# YOUR OBJECTIVE:
Copy all entries verbatim and keep any pictures out of the copy.

# EXERCISE INPUTS:
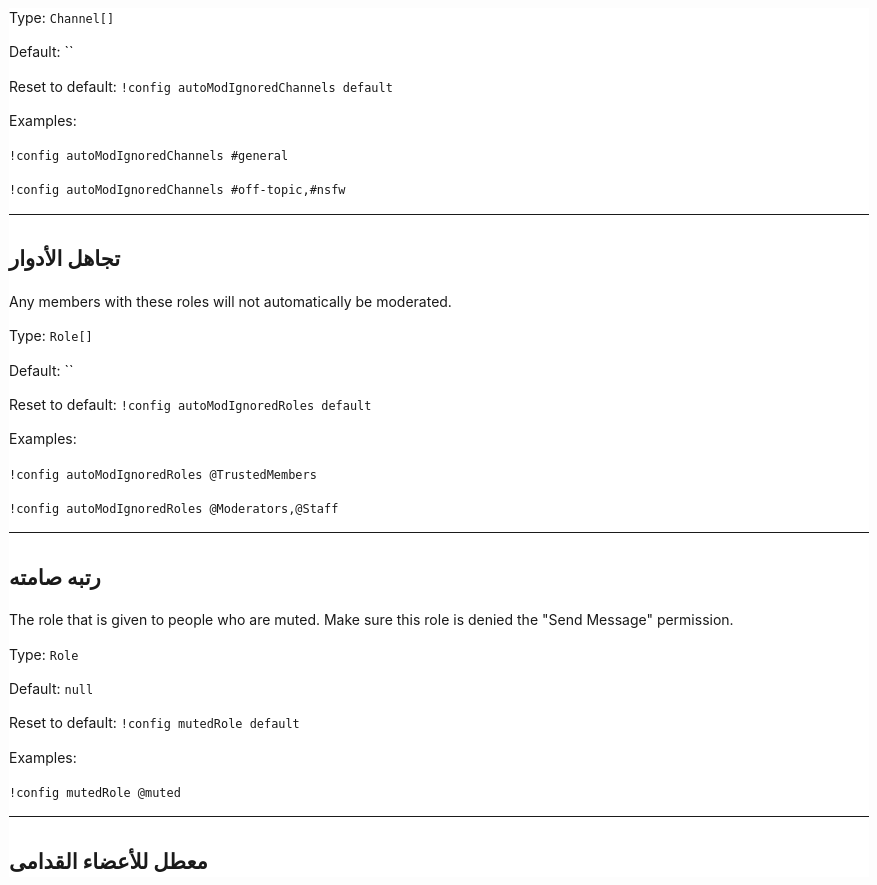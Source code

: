 Type: `Channel[]`

Default: ``

Reset to default:
`!config autoModIgnoredChannels default`

Examples:

`!config autoModIgnoredChannels #general`

`!config autoModIgnoredChannels #off-topic,#nsfw`

<a name=autoModIgnoredRoles></a>

---

## تجاهل الأدوار

Any members with these roles will not automatically be moderated.

Type: `Role[]`

Default: ``

Reset to default:
`!config autoModIgnoredRoles default`

Examples:

`!config autoModIgnoredRoles @TrustedMembers`

`!config autoModIgnoredRoles @Moderators,@Staff`

<a name=mutedRole></a>

---

## رتبه صامته

The role that is given to people who are muted. Make sure this role is denied the "Send Message" permission.

Type: `Role`

Default: `null`

Reset to default:
`!config mutedRole default`

Examples:

`!config mutedRole @muted`

<a name=autoModDisabledForOldMembers></a>

---

## معطل للأعضاء القدامى
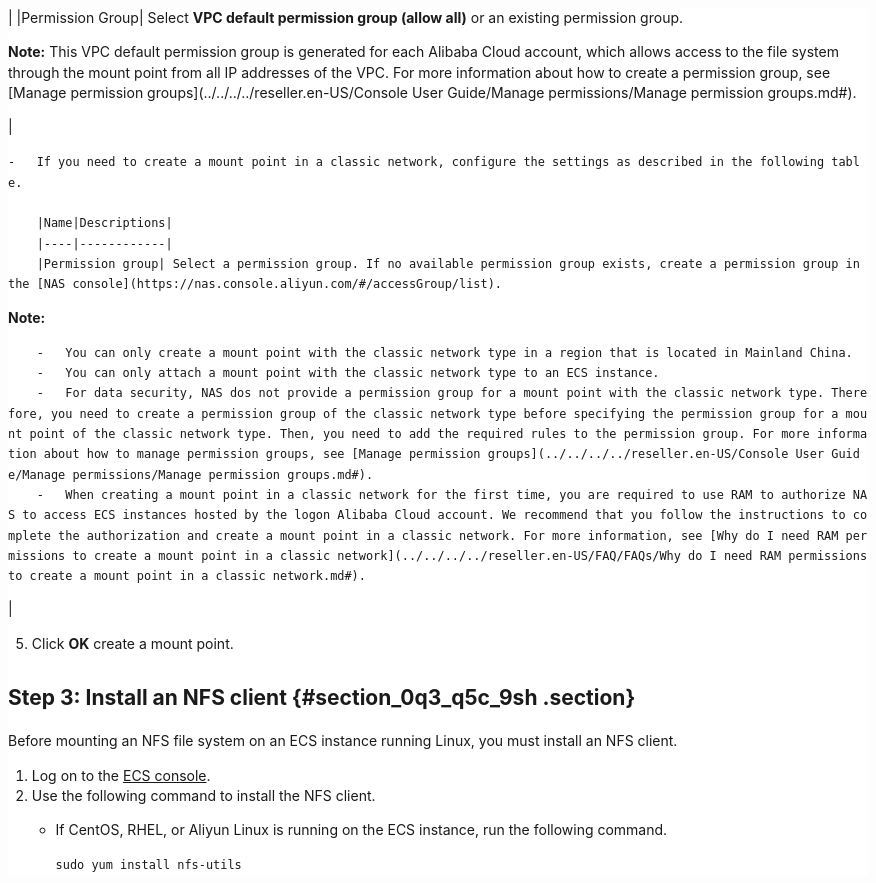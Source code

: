  |
        |Permission Group| Select **VPC default permission group \(allow all\)** or an existing permission group.

**Note:** This VPC default permission group is generated for each Alibaba Cloud account, which allows access to the file system through the mount point from all IP addresses of the VPC. For more information about how to create a permission group, see [Manage permission groups](../../../../reseller.en-US/Console User Guide/Manage permissions/Manage permission groups.md#).

 |

    -   If you need to create a mount point in a classic network, configure the settings as described in the following table.

        |Name|Descriptions|
        |----|------------|
        |Permission group| Select a permission group. If no available permission group exists, create a permission group in the [NAS console](https://nas.console.aliyun.com/#/accessGroup/list).

**Note:** 

        -   You can only create a mount point with the classic network type in a region that is located in Mainland China.
        -   You can only attach a mount point with the classic network type to an ECS instance.
        -   For data security, NAS dos not provide a permission group for a mount point with the classic network type. Therefore, you need to create a permission group of the classic network type before specifying the permission group for a mount point of the classic network type. Then, you need to add the required rules to the permission group. For more information about how to manage permission groups, see [Manage permission groups](../../../../reseller.en-US/Console User Guide/Manage permissions/Manage permission groups.md#).
        -   When creating a mount point in a classic network for the first time, you are required to use RAM to authorize NAS to access ECS instances hosted by the logon Alibaba Cloud account. We recommend that you follow the instructions to complete the authorization and create a mount point in a classic network. For more information, see [Why do I need RAM permissions to create a mount point in a classic network](../../../../reseller.en-US/FAQ/FAQs/Why do I need RAM permissions to create a mount point in a classic network.md#).
 |

5.  Click **OK** create a mount point.

## Step 3: Install an NFS client {#section_0q3_q5c_9sh .section}

Before mounting an NFS file system on an ECS instance running Linux, you must install an NFS client.

1.  Log on to the [ECS console](partners-intl.console.aliyun.com/#/ecs).
2.  Use the following command to install the NFS client. 
    -   If CentOS, RHEL, or Aliyun Linux is running on the ECS instance, run the following command.

        ``` {#codeblock_dk2_0xl_805}
        sudo yum install nfs-utils
        ```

# SOLUTION TO THE PROBLEM:
Source code

: Type: `Channel[]`

Default: ``

Reset to default:
`!config autoModIgnoredChannels default`

Examples:

`!config autoModIgnoredChannels #general`

`!config autoModIgnoredChannels #off-topic,#nsfw`

<a name=autoModIgnoredRoles></a>

---

## تجاهل الأدوار

Any members with these roles will not automatically be moderated.

Type: `Role[]`

Default: ``

Reset to default:
`!config autoModIgnoredRoles default`

Examples:

`!config autoModIgnoredRoles @TrustedMembers`

`!config autoModIgnoredRoles @Moderators,@Staff`

<a name=mutedRole></a>

---

## رتبه صامته

The role that is given to people who are muted. Make sure this role is denied the "Send Message" permission.

Type: `Role`

Default: `null`

Reset to default:
`!config mutedRole default`

Examples:

`!config mutedRole @muted`

<a name=autoModDisabledForOldMembers></a>

---

## معطل للأعضاء القدامى
Source code

:  |
        |Permission Group| Select **VPC default permission group \(allow all\)** or an existing permission group.

**Note:** This VPC default permission group is generated for each Alibaba Cloud account, which allows access to the file system through the mount point from all IP addresses of the VPC. For more information about how to create a permission group, see [Manage permission groups](../../../../reseller.en-US/Console User Guide/Manage permissions/Manage permission groups.md#).

 |

    -   If you need to create a mount point in a classic network, configure the settings as described in the following table.

        |Name|Descriptions|
        |----|------------|
        |Permission group| Select a permission group. If no available permission group exists, create a permission group in the [NAS console](https://nas.console.aliyun.com/#/accessGroup/list).

**Note:** 

        -   You can only create a mount point with the classic network type in a region that is located in Mainland China.
        -   You can only attach a mount point with the classic network type to an ECS instance.
        -   For data security, NAS dos not provide a permission group for a mount point with the classic network type. Therefore, you need to create a permission group of the classic network type before specifying the permission group for a mount point of the classic network type. Then, you need to add the required rules to the permission group. For more information about how to manage permission groups, see [Manage permission groups](../../../../reseller.en-US/Console User Guide/Manage permissions/Manage permission groups.md#).
        -   When creating a mount point in a classic network for the first time, you are required to use RAM to authorize NAS to access ECS instances hosted by the logon Alibaba Cloud account. We recommend that you follow the instructions to complete the authorization and create a mount point in a classic network. For more information, see [Why do I need RAM permissions to create a mount point in a classic network](../../../../reseller.en-US/FAQ/FAQs/Why do I need RAM permissions to create a mount point in a classic network.md#).
 |

5.  Click **OK** create a mount point.

## Step 3: Install an NFS client {#section_0q3_q5c_9sh .section}

Before mounting an NFS file system on an ECS instance running Linux, you must install an NFS client.

1.  Log on to the [ECS console](partners-intl.console.aliyun.com/#/ecs).
2.  Use the following command to install the NFS client. 
    -   If CentOS, RHEL, or Aliyun Linux is running on the ECS instance, run the following command.

        ``` {#codeblock_dk2_0xl_805}
        sudo yum install nfs-utils
        ```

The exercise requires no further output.